Don’t think there’s anything to this? Well, here’s a study that jives with what I’m thinking. I’ve also thought about this very thing, as I used to be an avid runner and music lover. Part of the reason I came up with this theory isn’t because I love Amazon. It’s because I love music, and increasing revenue in business. Even the biggest in the world.
And, to take the theory further, if someone spent some time putting together playlists (like maybe using Amazon Music, which streams in amazing HD) that got everyone moving, even more, with common and similar beats, tempos, etc…this information about this observed phenomenon could, and arguably would, be even more valuable. I believe this 100%, and I don’t say that about something often.

Going through these drawers is like Chistmas all the time. You never know what’s going to be in them until you scan and open them, which is done on purpose to mitigate employee theft and all sorts of other costly problems.
When people ask me what it is Amazon does I usually say “distribution and logistics.” Because that’s the world I know being in Louisville, KY. Their cloud business is what’s driving a lot of revenue growth, though. And of course the pandemic, which people will say was started by Bezos to explode financially to be the wealthiest person in the world (he stepped down as Amazon.com, Inc’s CEO on July 5, 2021 but still owns 10% of Amazon, plus several other engaging and visionary companies), and doubling Amazon’s already high stock price from around $2000 per share to over $4000 almost overnight, relatively. When you think that Amazon is less than 30 years old, that’s serious revenue generation.

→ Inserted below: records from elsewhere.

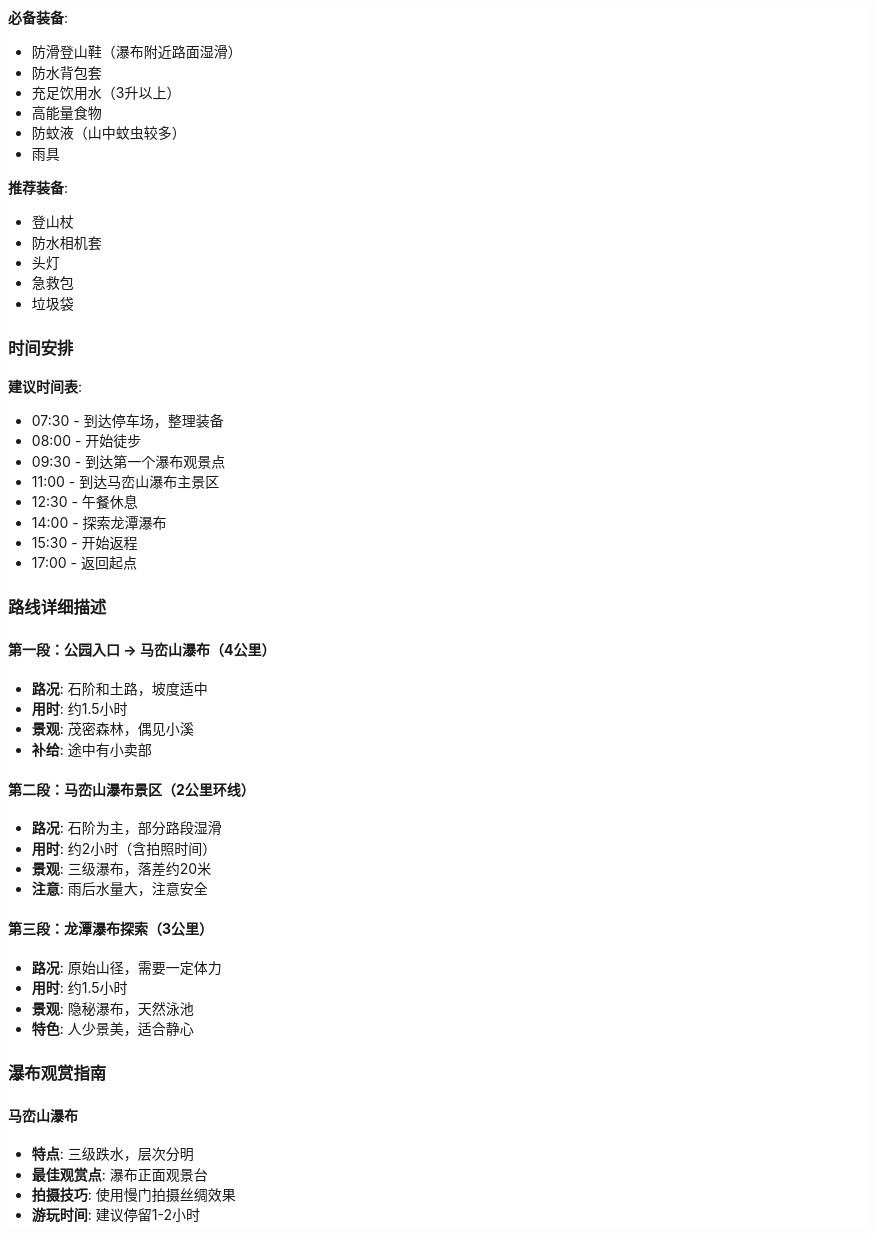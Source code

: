 **必备装备**:
- 防滑登山鞋（瀑布附近路面湿滑）
- 防水背包套
- 充足饮用水（3升以上）
- 高能量食物
- 防蚊液（山中蚊虫较多）
- 雨具

**推荐装备**:
- 登山杖
- 防水相机套
- 头灯
- 急救包
- 垃圾袋

### 时间安排

**建议时间表**:
- 07:30 - 到达停车场，整理装备
- 08:00 - 开始徒步
- 09:30 - 到达第一个瀑布观景点
- 11:00 - 到达马峦山瀑布主景区
- 12:30 - 午餐休息
- 14:00 - 探索龙潭瀑布
- 15:30 - 开始返程
- 17:00 - 返回起点

### 路线详细描述

#### 第一段：公园入口 → 马峦山瀑布（4公里）
- **路况**: 石阶和土路，坡度适中
- **用时**: 约1.5小时
- **景观**: 茂密森林，偶见小溪
- **补给**: 途中有小卖部

#### 第二段：马峦山瀑布景区（2公里环线）
- **路况**: 石阶为主，部分路段湿滑
- **用时**: 约2小时（含拍照时间）
- **景观**: 三级瀑布，落差约20米
- **注意**: 雨后水量大，注意安全

#### 第三段：龙潭瀑布探索（3公里）
- **路况**: 原始山径，需要一定体力
- **用时**: 约1.5小时
- **景观**: 隐秘瀑布，天然泳池
- **特色**: 人少景美，适合静心

### 瀑布观赏指南

#### 马峦山瀑布
- **特点**: 三级跌水，层次分明
- **最佳观赏点**: 瀑布正面观景台
- **拍摄技巧**: 使用慢门拍摄丝绸效果
- **游玩时间**: 建议停留1-2小时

What does Amazon say if you ask THEM what they do?
Amazon.com, Inc. is an American multinational technology company which focuses on e-commerce, cloud computing, digital streaming, and artificial intelligence. It has been referred to as “one of the most influential economic and cultural forces in the world”, and the world’s most valuable brand.

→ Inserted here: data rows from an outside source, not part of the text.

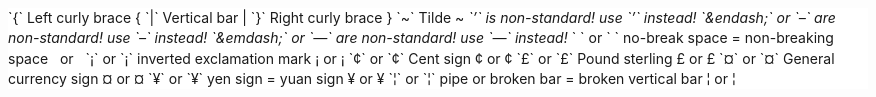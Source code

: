 <td>`&#123;`</td>
<td>Left curly brace</td>
<td>{</td>
</tr>
<tr>
<td>`&#124;`</td>
<td>Vertical bar</td>
<td>|</td>
</tr>
<tr>
<td>`&#125;`</td>
<td>Right curly brace</td>
<td>}</td>
</tr>
<tr>
<td>`&#126;`</td>
<td>Tilde</td>
<td>~</td>
</tr>
<tr>
<td colspan="3"><em>`&#146;` is non-standard! use `&#8217;` instead!</em></td>
</tr>
<tr>
<td colspan="3"><em>`&endash;` or `&#150;` are non-standard! use `&#8211;` instead!</em></td>
</tr>
<tr>
<td colspan="3"><em>`&emdash;` or `&#151;` are non-standard! use `&#8212;` instead!</em></td>
</tr>
<tr>
<td>`&#160;` or `&nbsp;`</td>
<td>no-break space = non-breaking space</td>
<td>&nbsp; or &nbsp;</td>
</tr>
<tr>
<td>`&#161;` or `&iexcl;`</td>
<td>inverted exclamation mark</td>
<td>¡ or ¡</td>
</tr>
<tr>
<td>`&#162;` or `&cent;`</td>
<td>Cent sign</td>
<td>¢ or ¢</td>
</tr>
<tr>
<td>`&#163;` or `&pound;`</td>
<td>Pound sterling</td>
<td>£ or £</td>
</tr>
<tr>
<td>`&#164;` or `&curren;`</td>
<td>General currency sign</td>
<td>¤ or ¤</td>
</tr>
<tr>
<td>`&#165;` or `&yen;`</td>
<td>yen sign = yuan sign</td>
<td>¥ or ¥</td>
</tr>
<tr>
<td>`&#166;` or `&brvbar;`</td>
<td>pipe or broken bar = broken vertical bar</td>
<td>¦ or ¦</td>
</tr>
<tr>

I DID say Amazon was worth buying back whem it was just a bookseller, because I learned about Bezos’ plans and how he thinks. There was no doubt he was going to become the world’s richest man and Amazon the world’s most valuable brand with the intensity and visions he had. But it was more than pie-in-the-sky dreaming, he had a pretty simple plan that could be easily explained. It was just going to take time and energy to reach scale. And scaling was the pivotal point for Amazon. It’s success relied on it. There was a tipping point that was set, and that was the goal. He reached it, obviously, if you look at the historical stock price and their SEC filings.